- _TASK REQUIREMENTS_
With the entries below as the source, tally the lines that contain the string "tools" and give the number only.

- _WORKING DATA_
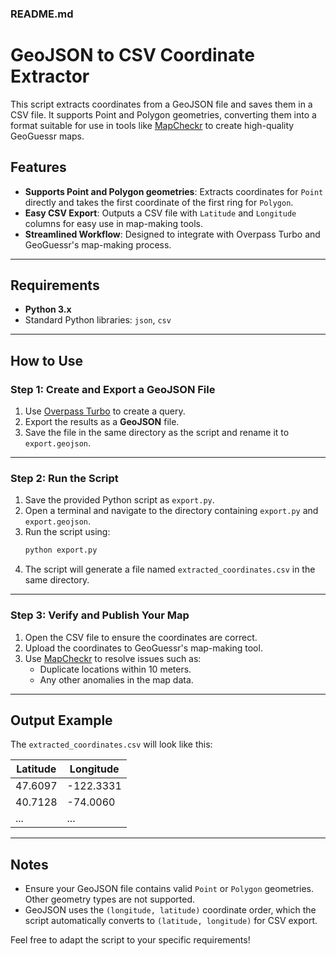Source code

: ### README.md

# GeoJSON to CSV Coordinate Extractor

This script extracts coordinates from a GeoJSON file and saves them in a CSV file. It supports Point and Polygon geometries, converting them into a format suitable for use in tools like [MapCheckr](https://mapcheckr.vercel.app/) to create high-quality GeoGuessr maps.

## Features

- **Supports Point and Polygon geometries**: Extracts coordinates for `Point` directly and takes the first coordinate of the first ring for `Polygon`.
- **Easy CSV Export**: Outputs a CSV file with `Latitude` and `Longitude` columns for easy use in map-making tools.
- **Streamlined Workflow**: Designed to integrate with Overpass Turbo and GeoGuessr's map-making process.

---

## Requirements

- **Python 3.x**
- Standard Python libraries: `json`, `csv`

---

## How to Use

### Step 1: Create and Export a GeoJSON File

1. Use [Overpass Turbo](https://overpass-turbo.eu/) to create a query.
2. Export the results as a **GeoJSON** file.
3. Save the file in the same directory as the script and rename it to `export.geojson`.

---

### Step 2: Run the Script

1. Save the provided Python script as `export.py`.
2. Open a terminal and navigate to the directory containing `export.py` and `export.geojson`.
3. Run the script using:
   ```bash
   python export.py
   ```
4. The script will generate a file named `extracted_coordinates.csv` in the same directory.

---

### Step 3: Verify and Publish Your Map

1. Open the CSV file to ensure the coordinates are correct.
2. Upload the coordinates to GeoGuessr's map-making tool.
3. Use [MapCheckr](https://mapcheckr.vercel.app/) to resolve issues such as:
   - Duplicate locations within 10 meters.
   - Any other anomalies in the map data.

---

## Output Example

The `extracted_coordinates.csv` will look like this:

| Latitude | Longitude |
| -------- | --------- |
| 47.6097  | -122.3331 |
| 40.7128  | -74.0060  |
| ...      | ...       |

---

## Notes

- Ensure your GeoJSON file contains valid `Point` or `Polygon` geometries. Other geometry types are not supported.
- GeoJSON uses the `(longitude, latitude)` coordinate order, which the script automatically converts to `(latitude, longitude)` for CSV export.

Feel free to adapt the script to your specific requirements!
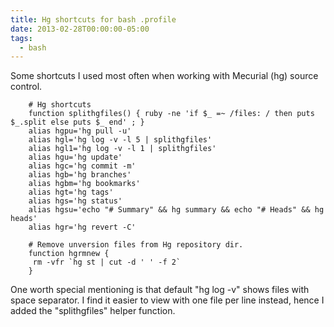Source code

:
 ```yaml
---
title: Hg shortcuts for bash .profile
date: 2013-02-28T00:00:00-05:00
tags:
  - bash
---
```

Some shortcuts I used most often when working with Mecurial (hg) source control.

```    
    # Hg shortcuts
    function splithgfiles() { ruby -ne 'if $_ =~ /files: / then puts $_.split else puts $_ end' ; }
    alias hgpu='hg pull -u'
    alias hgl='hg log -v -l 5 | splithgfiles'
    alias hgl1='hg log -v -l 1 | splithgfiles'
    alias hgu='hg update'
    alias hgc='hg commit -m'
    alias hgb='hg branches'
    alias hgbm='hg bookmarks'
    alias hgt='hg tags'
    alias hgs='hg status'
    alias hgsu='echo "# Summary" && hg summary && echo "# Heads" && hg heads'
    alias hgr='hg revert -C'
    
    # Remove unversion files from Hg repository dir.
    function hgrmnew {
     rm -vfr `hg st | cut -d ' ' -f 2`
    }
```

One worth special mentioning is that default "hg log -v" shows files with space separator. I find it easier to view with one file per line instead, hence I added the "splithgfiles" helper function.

* * *

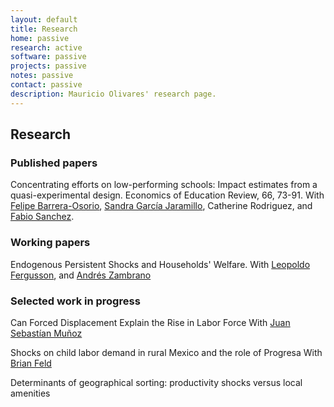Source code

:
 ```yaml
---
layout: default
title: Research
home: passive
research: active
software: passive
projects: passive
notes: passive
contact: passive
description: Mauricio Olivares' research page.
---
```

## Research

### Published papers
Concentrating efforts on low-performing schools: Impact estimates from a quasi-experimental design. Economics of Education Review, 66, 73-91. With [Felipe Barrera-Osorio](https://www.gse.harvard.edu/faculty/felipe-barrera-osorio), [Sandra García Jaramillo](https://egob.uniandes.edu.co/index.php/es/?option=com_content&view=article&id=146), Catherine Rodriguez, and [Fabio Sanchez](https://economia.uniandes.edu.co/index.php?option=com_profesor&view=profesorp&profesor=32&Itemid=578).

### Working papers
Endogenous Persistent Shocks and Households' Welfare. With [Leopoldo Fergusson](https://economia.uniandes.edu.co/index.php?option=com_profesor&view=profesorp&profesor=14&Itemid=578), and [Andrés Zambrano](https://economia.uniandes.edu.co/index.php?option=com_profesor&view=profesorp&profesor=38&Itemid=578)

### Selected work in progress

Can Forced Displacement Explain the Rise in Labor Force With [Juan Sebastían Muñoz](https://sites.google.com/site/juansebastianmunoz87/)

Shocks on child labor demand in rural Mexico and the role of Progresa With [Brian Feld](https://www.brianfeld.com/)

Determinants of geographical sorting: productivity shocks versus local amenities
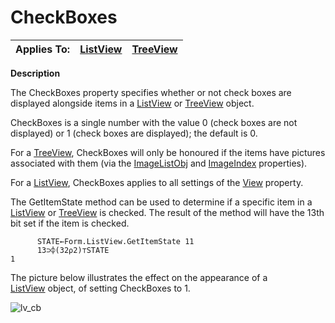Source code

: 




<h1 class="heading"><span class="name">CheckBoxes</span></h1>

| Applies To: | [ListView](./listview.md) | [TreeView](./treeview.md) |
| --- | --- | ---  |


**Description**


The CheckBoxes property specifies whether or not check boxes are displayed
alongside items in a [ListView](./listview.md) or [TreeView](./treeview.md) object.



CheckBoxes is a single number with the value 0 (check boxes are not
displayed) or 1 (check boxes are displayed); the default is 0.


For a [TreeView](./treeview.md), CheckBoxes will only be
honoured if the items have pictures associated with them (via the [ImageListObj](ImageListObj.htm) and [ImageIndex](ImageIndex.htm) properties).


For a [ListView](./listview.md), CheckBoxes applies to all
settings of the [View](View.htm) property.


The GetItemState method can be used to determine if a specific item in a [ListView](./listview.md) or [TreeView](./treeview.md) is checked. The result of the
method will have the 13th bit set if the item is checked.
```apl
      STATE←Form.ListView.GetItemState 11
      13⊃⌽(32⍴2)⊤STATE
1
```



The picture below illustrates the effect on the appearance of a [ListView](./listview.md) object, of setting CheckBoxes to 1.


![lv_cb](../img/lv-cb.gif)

- _WRITTEN ANSWER_
2